Changing the Script
I have started this post three times now because each thing I wrote strayed from “the script” as Nathan Bransford would say. It strayed from my personal script, which is guided by internal discomfort when I think about how my words might offend another person. (Especially when my need to say those words is less than the weight of the words.) It strayed from the more general, societal script of “everything is a-okay.”
Everything is a-okay.
See, I just stuck to the script.
Nathan’s post is about how we have loose scripts we use when speaking with one another. I say X and you say Y. I say that I’m tired, and you offer sympathy. You say that you’re going on vacation, and I express excitement as I ask you for details.
We expect to hear back certain words, especially if we say certain words. For instance, if I ask you how you are, even if you just had a loss, you’ll probably give me some version of fine.
But if I ask you, “How are you doing with everything today since I know that answer probably changes from day-to-day?”, it opens up the script to go in a different direction. I’m not asking out of politeness. I’m asking because I want a real answer, and changing the script does that. It signals a different response should occur.
Of course, that’s still a script. But it’s not the script.

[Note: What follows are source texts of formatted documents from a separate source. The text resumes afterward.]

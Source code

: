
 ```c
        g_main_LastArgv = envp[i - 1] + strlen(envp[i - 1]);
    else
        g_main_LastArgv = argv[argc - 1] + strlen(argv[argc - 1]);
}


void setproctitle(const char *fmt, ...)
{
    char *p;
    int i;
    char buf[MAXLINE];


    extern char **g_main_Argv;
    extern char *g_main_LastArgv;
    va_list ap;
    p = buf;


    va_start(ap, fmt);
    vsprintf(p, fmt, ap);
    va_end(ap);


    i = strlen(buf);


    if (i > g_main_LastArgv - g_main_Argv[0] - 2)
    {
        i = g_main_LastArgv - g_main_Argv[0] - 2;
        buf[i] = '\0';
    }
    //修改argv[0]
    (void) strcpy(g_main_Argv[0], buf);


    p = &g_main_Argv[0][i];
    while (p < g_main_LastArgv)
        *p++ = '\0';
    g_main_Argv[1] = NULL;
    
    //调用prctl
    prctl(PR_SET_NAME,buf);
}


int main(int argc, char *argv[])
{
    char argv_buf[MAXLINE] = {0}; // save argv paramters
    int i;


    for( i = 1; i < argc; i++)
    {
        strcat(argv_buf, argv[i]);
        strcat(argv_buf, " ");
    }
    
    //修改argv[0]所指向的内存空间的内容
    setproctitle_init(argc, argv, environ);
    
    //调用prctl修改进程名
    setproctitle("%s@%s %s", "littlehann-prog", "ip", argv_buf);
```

I loved his post because he points out how people fight back when you don’t say what they want you to say. When you don’t express happiness when they think you should be expressing happiness. Or when you’re not feeling sad despite the fact that they think you should be home, in mourning.
Seek out these good people who will let you complain when you’re “supposed” to be happy and let you be happy when you’re “supposed” to be sad.
But most importantly, ignore the rigid people out there who try to make you feel badly because you’re flipping their script. They’re not seeing you as a human being, they’re seeing you as a faulty computer program.
It’s a good reminder that we all need to change the script — in our writing and in our everyday life. Whatever your characters say first, erase it and have them say something better. Whatever you think to say first, pause for a moment and ask yourself, “how can I change a few words and change the whole script?”
His post is about publishing, but it’s applicable to every facet of life. It gave me a new aim: To stop trying to come up with the perfect words and instead just come up with different words; anything that strays from the script and takes the well-worn conversations in an entirely new direction.